The resurrection is taught in both Testaments, therefore, it is not an isolated topic but appears frequently throughout the Scriptures.

Old Testament Affirmation

Directly and indirectly the future resurrection is referenced in the Old Testament; the following statements are sufficient to confirm the teaching:

For I know that my Redeemer lives, and at the last He will stand upon the earth. And after my skin has been thus destroyed, yet in my flesh I shall see God, whom I shall see for myself, and my eyes shall behold, and not another (Job 19:25-27);

For the Lord is righteous, He loves righteousness; the upright shall behold His face (Ps. 11:7);

Therefore my heart is glad, and my whole being rejoices; my flesh also dwells secure. For You will not abandon my soul to Sheol, or let your Holy One see corruption (Ps. 16:9-11);

As for me, I shall behold Your face in righteousness; when I awake, I shall be satisfied with Your likeness (Ps. 17:15);

But God will ransom my soul from the power of Sheol, for He will receive me (Ps. 49:15;

You guide me with Your counsel, and afterward You will receive me to glory (Ps. 73:24);

He will swallow up death forever; and the Lord God will wipe away tears from all faces, and the reproach of His people He will take away from all the earth, for the Lord has spoken (Isa. 25:8);

Your dead shall live; their bodies shall rise (Isa. 26:19);

And many of those who sleep in the dust of the earth shall awake, some to everlasting life, and some to shame and everlasting contempt (Dan. 12:2);

Thus says the Lord God: “Behold, I will open your graves and raise you from your graves” (Ezek. 37:12-14; a metaphor for what God will do for Israel; the point is obvious).

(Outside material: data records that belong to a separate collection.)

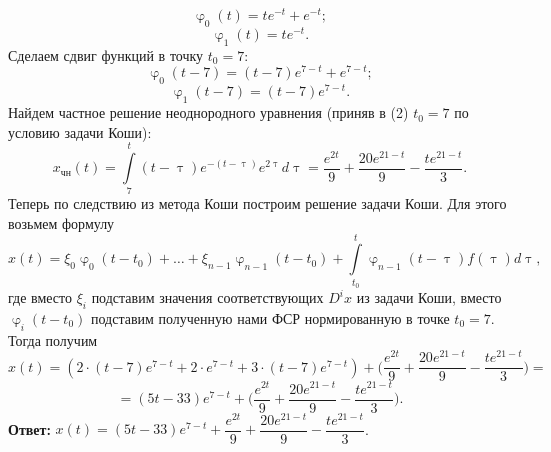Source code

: \documentclass[a4paper, 12pt]{article}
\renewcommand{\varphi}{\upvarphi}
\begin{document}
$$\varphi_0(t) = te^{-t} + e^{-t};$$
$$\varphi_1(t) =  te^{-t}.$$
Сделаем сдвиг функций в точку $t_0 = 7$:
$$\varphi_0(t - 7) = (t-7)e^{7-t} + e^{7-t};$$
$$\varphi_1(t - 7) =  (t-7)e^{7-t}.$$
Найдем частное решение неоднородного уравнения (приняв в (2) $t_0 = 7$ по условию задачи Коши):
$$x_\text{чн}(t) = \int\limits_{7}^t(t - \uptau)e^{-(t-\uptau)}e^{2\uptau}d\uptau = \dfrac{e^{2t}}{9} + \dfrac{20e^{21-t}}{9} - \dfrac{te^{21-t}}{3}.$$
Теперь по следствию из метода Коши построим решение задачи Коши. Для этого возьмем формулу $$x(t) = \xi_0\varphi_0(t-t_0)+\ldots+\xi_{n-1}\varphi_{n-1}(t-t_0) + \int\limits_{t_0}^{t}\varphi_{n-1}(t-\uptau)f(\uptau)d\uptau,$$ где вместо $\xi_i$ подставим значения соответствующих $D^ix$ из задачи Коши, вместо $\varphi_i(t-t_0)$ подставим полученную нами ФСР нормированную в точке $t_0 = 7$. Тогда получим $$x(t) = (2\cdot (t-7)e^{7-t} + 2\cdot e^{7-t} + 3\cdot(t-7)e^{7-t}) + \Big(\dfrac{e^{2t}}{9} + \dfrac{20e^{21-t}}{9} - \dfrac{te^{21-t}}{3}\Big)=$$
$$ = (5t - 33)e^{7-t} + \Big(\dfrac{e^{2t}}{9} + \dfrac{20e^{21-t}}{9} - \dfrac{te^{21-t}}{3}\Big).$$
\textbf{Ответ:} $x(t) = (5t - 33)e^{7-t} + \dfrac{e^{2t}}{9} + \dfrac{20e^{21-t}}{9} - \dfrac{te^{21-t}}{3}$.
\end{document}
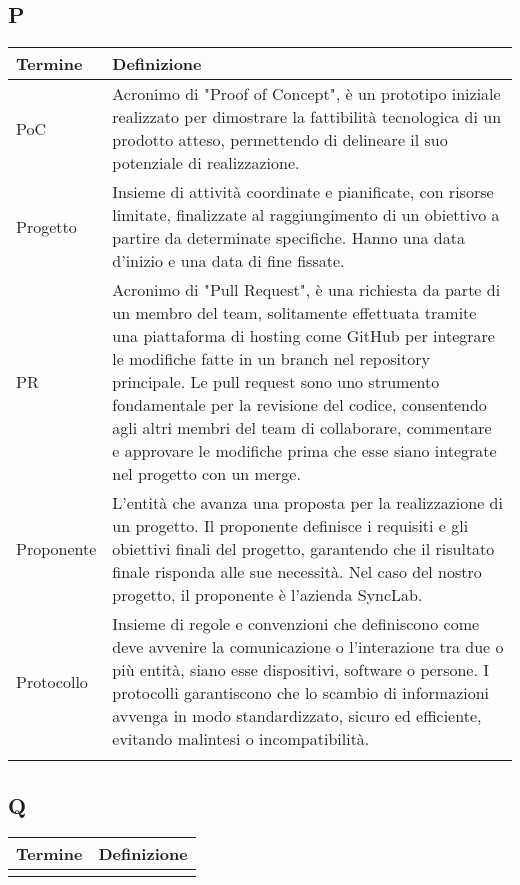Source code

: \documentclass[10pt]{article}
\begin{document}
\subsection{P} %
\begin{tabularx}{\textwidth}{|>{\centering\arraybackslash}l|X|}
\hline
\rowcolor[gray]{0.8}
\textbf{Termine} & \textbf{Definizione}\\
\hline
PoC & Acronimo di "Proof of Concept", è un prototipo iniziale realizzato per dimostrare la fattibilità tecnologica di un prodotto atteso, permettendo di delineare il suo potenziale di realizzazione.\\
\hline
Progetto & Insieme di attività coordinate e pianificate, con risorse limitate, finalizzate al raggiungimento di un obiettivo a partire da determinate specifiche. Hanno una data d'inizio e una data di fine fissate.\\
\hline
PR & Acronimo di "Pull Request", è una richiesta da parte di un membro del team, solitamente effettuata tramite una piattaforma di hosting come GitHub per integrare le modifiche fatte in un branch nel repository principale. Le pull request sono uno strumento fondamentale per la revisione del codice, consentendo agli altri membri del team di collaborare, commentare e approvare le modifiche prima che esse siano integrate nel progetto con un merge.\\
\hline
Proponente & L'entità che avanza una proposta per la realizzazione di un progetto. Il proponente definisce i requisiti e gli obiettivi finali del progetto, garantendo che il risultato finale risponda alle sue necessità. Nel caso del nostro progetto, il proponente è l'azienda SyncLab.\\
\hline
Protocollo &  Insieme di regole e convenzioni che definiscono come deve avvenire la comunicazione o l'interazione tra due o più entità, siano esse dispositivi, software o persone. I protocolli garantiscono che lo scambio di informazioni avvenga in modo standardizzato, sicuro ed efficiente, evitando malintesi o incompatibilità.\\
\hline
 & \\
\hline
\end{tabularx}

\subsection{Q} %
\begin{tabularx}{\textwidth}{|>{\centering\arraybackslash}l|X|}
\hline
\rowcolor[gray]{0.8}
\textbf{Termine} & \textbf{Definizione}\\
\hline
 & \\
\hline
\end{tabularx}
\end{document}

Resurrection in the Old Testament is pointedly eschatological—resurrection will occur at the end-time, when the Redeemer stands on the earth. Until then those who die will sleep in the dust, awaiting their time of awakening.

New Testament Affirmation

As in the Old Testament just a sample of the many verses affirming the resurrection will be listed:

And He will send out His angels with a loud trumpet call, and they will gather His elect from the four winds, from one end of heaven to the other (Matt. 24:31);

For when they rise from the dead, they neither marry nor are given in marriage, but are like the angels in heaven (Mk. 12:25; see: Lu. 20:34-38);

For you will be repaid at the resurrection of the just (Lu. 14:14);

An hour is coming when all who are in the tombs will hear His voice and come out, those who have done good to the resurrection of life, and those who have done evil to the resurrection of judgment (Jo. 5:28-29);

I will raise him up on the last day (Jo. 6:40; see: vs. 44, 54);

Martha said to Him, “I know he will rise again in the resurrection on the last day.” Jesus said to her, “I am the resurrection and the life” (Jo. 11:24-25);

Behold! I tell you a mystery. We shall not all sleep, but we shall all be changed, in the twinkling of an eye . . . the dead will be raised . . . (I Cor. 15:51-52);

And the dead in Christ will rise first (I Thess. 4:16);

I saw the dead, great and small, standing before the throne (Rev. 20:12).
To complement the Old Testament declaration that resurrection is eschatological, in the New Testament the resurrection is revealed to be Christological. That is, resurrection is assured by Christ’s own resurrection, it is dependent upon Him who is the resurrection and the life, and will be effected when He sends His angels to gather His elect. These various themes are developed throughout the New Testament.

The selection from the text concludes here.